Officials in the Biden administration, which continues to roll out climate-oriented funding and regulations proposed in the 2022 Inflation Reduction Act, refer to their efforts as a "whole of government" approach, as the DOT's new standards attempt to reinforce the EPA's rules and vice versa, while IRA funding for EV purchaser tax credits and EV infrastructure continues to be doled out to states.
"These fuel economy standards, rigorously aligned with our investments and standards across the federal government, deliver on the Biden-Harris Administration's promise to build on this momentum and continue to spur job creation, and move faster and faster to tackle the climate crisis," White House national climate advisor Ali Zaidi said in a statement.
Since the EPA's tailpipe emissions announcement Republicans, traditional oil interests and biofuels lobbying groups have criticized the Biden administration's push to electrify the ground fleet, calling it an "EV mandate" that robs US consumers of choice.
"This regulation will make new gas-powered vehicles unavailable or prohibitively expensive for most Americans. For them, this wildly unpopular policy is going to feel and function like a ban," American Fuel & Petrochemical Manufacturers President and CEO Chet Thompson and American Petroleum Institute President and CEO Mike Sommers said in a joint statement in March.
"This rule is delusional," US Senators Pete Ricketts (Republican-Nebraska) and Dan Sullivan (Republican-Alaska) said then. "This is the Biden administration's attempt to get rid of the internal-combustion engine without congressional authority."

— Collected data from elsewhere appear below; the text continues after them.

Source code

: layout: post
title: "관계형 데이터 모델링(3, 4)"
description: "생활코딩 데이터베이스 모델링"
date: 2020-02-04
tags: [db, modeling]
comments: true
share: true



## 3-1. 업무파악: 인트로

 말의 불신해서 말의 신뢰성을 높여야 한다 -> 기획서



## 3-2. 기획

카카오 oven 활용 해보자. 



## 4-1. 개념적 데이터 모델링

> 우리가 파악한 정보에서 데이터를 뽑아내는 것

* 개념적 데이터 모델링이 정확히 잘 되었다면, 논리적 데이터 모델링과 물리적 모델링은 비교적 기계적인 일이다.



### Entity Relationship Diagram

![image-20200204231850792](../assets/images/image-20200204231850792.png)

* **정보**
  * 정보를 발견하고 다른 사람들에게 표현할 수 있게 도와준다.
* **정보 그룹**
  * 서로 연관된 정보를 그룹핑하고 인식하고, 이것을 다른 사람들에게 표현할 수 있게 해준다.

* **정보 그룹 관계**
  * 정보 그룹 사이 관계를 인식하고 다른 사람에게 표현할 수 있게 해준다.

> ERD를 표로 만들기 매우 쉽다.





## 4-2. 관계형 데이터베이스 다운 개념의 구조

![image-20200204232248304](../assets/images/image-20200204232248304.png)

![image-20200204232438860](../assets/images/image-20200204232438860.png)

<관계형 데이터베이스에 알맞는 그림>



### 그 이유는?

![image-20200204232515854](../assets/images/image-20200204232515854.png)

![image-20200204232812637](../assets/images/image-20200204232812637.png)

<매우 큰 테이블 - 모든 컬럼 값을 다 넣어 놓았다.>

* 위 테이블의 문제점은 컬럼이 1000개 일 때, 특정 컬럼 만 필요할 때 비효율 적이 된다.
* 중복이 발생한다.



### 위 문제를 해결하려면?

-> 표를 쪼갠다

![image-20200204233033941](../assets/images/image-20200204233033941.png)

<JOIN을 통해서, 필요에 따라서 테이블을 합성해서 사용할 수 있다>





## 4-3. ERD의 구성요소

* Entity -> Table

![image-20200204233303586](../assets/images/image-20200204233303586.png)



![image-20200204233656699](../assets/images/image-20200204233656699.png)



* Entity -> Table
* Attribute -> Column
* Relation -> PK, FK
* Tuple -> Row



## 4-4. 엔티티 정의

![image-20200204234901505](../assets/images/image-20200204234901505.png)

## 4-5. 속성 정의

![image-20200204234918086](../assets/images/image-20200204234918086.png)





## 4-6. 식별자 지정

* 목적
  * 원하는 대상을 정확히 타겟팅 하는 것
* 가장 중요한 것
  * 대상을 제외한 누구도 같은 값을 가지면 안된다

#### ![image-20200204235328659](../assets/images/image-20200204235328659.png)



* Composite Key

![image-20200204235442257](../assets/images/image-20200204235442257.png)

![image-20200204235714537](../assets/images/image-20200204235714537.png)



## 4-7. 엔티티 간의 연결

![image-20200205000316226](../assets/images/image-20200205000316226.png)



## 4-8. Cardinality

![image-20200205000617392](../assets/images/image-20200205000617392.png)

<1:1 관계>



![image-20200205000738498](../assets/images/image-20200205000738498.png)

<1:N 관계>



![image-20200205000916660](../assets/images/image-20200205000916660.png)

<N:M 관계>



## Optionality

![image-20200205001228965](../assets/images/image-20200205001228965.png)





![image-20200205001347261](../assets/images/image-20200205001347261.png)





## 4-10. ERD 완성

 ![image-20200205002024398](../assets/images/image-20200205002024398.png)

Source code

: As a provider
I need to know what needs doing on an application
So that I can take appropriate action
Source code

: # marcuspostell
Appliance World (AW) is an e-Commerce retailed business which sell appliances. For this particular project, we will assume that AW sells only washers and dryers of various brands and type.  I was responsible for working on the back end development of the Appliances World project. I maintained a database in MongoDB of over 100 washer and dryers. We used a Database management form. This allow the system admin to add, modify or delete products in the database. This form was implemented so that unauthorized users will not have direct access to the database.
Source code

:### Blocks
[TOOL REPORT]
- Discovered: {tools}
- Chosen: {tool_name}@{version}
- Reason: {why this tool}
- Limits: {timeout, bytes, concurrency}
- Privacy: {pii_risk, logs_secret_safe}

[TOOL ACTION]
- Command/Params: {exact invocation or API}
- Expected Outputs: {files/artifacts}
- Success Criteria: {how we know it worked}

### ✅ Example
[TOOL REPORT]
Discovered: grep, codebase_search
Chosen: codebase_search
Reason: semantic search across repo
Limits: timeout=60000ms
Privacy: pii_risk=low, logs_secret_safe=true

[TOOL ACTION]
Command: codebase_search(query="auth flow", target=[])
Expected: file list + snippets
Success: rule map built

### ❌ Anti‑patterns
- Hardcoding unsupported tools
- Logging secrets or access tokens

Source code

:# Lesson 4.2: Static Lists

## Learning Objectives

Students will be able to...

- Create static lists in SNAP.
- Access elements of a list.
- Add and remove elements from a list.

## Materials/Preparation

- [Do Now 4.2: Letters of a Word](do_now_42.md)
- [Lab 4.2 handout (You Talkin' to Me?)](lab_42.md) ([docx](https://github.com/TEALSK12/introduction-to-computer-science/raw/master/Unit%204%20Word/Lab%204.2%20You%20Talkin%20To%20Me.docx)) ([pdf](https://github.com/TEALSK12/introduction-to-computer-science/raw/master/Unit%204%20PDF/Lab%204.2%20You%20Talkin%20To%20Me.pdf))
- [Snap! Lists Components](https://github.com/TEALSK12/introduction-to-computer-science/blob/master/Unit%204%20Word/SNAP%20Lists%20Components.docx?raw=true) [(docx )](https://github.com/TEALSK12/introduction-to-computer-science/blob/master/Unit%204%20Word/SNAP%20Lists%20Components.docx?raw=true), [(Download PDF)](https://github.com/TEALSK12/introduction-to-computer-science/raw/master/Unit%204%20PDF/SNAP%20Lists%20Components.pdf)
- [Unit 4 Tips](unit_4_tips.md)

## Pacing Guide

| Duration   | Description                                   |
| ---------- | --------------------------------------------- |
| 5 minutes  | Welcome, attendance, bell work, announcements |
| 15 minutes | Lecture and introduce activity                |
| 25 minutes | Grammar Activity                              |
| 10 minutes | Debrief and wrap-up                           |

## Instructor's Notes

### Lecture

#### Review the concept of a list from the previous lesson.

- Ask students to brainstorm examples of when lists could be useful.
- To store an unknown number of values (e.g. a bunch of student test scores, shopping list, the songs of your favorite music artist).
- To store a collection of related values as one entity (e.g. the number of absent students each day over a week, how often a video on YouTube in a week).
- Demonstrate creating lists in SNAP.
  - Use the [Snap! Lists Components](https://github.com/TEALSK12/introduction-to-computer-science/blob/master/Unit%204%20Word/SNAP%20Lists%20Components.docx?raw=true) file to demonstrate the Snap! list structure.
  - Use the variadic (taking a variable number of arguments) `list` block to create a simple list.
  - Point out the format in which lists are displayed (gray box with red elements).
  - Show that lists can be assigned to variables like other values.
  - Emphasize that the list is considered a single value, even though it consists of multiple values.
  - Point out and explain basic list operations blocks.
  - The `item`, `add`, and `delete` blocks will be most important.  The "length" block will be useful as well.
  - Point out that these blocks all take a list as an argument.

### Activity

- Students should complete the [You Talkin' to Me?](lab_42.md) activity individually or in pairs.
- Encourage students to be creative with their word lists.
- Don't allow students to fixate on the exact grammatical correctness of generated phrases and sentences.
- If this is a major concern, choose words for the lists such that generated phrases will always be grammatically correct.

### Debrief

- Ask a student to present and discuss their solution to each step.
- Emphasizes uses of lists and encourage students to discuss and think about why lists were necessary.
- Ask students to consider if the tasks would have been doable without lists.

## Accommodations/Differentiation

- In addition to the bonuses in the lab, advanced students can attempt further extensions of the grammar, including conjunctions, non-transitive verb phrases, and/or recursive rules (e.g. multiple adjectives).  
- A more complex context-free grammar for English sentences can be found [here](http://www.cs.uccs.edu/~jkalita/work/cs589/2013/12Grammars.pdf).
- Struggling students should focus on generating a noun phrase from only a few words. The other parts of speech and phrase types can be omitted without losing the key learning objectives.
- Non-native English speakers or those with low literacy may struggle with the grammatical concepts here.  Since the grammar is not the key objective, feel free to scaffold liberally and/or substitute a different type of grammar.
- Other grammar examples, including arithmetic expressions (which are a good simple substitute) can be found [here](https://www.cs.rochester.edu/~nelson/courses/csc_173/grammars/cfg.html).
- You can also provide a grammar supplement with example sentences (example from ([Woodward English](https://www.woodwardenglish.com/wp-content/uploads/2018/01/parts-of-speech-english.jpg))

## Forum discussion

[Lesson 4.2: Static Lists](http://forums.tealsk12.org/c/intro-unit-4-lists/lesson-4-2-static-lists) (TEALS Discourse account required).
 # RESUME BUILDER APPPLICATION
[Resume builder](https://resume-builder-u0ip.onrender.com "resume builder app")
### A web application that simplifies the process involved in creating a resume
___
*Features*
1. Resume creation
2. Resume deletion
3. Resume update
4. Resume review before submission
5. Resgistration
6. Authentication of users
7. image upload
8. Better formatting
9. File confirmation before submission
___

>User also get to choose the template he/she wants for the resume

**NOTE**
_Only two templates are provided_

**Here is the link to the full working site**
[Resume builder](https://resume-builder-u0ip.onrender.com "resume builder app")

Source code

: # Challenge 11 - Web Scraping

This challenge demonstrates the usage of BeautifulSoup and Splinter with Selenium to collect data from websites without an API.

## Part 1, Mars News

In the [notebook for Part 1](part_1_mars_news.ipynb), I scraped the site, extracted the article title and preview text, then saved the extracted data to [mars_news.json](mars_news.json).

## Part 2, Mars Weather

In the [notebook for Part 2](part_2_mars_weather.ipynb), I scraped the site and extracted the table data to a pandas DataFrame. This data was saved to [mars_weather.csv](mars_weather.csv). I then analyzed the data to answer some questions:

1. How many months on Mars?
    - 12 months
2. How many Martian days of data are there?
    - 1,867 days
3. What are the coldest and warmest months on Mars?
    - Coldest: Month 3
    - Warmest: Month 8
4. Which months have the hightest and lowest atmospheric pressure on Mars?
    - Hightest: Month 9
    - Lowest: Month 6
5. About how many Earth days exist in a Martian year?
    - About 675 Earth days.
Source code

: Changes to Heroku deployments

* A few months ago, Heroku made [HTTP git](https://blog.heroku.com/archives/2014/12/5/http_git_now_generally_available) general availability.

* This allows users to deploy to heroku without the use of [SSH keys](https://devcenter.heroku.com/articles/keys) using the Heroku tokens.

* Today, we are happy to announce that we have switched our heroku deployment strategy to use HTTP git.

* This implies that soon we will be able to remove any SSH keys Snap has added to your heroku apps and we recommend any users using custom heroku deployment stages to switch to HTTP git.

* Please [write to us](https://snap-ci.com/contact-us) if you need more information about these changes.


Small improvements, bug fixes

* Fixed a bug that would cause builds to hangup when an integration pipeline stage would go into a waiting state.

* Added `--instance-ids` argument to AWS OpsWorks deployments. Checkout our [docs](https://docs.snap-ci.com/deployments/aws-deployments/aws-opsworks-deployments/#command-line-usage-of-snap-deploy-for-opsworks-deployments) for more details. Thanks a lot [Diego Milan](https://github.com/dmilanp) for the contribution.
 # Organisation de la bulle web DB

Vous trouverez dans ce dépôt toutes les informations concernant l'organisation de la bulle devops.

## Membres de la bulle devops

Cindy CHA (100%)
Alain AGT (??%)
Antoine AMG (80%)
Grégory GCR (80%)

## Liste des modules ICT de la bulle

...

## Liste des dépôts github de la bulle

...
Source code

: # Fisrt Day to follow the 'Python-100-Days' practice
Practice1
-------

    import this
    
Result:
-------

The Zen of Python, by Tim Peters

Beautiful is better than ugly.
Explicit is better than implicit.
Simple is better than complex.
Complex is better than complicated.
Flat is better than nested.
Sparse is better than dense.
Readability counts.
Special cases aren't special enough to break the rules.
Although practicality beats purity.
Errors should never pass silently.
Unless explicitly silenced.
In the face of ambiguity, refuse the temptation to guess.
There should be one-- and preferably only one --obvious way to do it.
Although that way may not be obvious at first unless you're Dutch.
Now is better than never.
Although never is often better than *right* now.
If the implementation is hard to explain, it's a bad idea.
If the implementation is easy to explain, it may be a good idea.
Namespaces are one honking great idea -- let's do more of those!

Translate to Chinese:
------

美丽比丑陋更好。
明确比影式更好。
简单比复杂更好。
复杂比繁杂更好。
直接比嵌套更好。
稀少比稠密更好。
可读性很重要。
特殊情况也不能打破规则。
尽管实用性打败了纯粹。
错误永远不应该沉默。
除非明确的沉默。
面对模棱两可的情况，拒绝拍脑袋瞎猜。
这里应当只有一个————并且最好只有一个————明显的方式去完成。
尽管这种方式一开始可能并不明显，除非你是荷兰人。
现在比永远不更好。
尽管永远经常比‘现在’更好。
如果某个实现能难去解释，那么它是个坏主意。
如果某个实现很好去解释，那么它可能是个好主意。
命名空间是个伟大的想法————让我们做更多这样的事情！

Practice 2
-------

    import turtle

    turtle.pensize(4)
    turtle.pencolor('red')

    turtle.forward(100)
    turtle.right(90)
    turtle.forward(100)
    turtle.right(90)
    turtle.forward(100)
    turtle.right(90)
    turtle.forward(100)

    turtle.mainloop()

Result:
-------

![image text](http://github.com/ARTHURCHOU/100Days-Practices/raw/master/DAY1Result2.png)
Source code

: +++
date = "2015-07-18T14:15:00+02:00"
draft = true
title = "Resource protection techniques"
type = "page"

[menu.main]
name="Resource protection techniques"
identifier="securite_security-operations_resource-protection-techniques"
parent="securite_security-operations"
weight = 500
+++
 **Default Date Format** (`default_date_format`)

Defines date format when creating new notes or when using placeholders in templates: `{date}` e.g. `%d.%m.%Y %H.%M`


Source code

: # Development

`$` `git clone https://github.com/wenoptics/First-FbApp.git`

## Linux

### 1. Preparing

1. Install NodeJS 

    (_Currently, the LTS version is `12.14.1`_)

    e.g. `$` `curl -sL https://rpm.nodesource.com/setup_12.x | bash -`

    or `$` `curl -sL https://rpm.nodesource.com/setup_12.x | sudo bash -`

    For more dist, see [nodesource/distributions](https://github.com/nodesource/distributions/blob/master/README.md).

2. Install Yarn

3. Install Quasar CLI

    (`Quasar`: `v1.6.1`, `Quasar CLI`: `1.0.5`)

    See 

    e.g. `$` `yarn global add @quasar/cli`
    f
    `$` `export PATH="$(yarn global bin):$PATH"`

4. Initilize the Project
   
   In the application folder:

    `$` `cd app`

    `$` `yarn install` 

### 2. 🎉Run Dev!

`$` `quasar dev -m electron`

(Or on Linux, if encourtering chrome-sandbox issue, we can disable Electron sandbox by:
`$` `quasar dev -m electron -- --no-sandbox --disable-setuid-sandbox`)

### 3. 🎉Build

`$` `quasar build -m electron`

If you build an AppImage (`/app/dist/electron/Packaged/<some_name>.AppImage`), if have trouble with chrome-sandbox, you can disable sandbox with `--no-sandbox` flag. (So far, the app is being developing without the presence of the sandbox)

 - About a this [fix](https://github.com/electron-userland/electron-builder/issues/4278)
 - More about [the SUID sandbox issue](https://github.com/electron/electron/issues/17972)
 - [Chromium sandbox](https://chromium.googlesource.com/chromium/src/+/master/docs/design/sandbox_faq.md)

Critics have also argued that despite investments in charging infrastructure, US drivers aren't ready for widespread EV adoption, and question whether demand for EVs matches the speed of the administration's ambition.
Still, the US auto industry is on board. John Bozzella, president and CEO of the Alliance for Automotive Innovation, which represents nearly every manufacturer selling cars and light duty trucks in the US, heaped praise on the EPA's rule in March.
"The future is electric," he said then.
In the wake of NHTSA's June 7 CAFE standards announcement, Bozzella said the last of the Biden administration's tailpipe rules would "only work" if all of the rules "worked together."
"It looks like the left hand knew what the right hand was doing," Bozzella said, praising the Biden administration for ensuring automakers won't be in violation of CAFE rules of they comply with EPA standards. "That's the kind of coordination we recommended. So that's good and appreciated."
Bozzella wrote that the auto industry's move toward electrification calls into question whether CAFE standards -- which were created in the 1970s and initially required automobiles to achieve a fuel economy of 13 miles per gallon -- are still needed.
"That's for later," Bozzella wrote. "For today, the administration appears to have landed on a CAFE rule that works with the other recent federal tailpipe rules."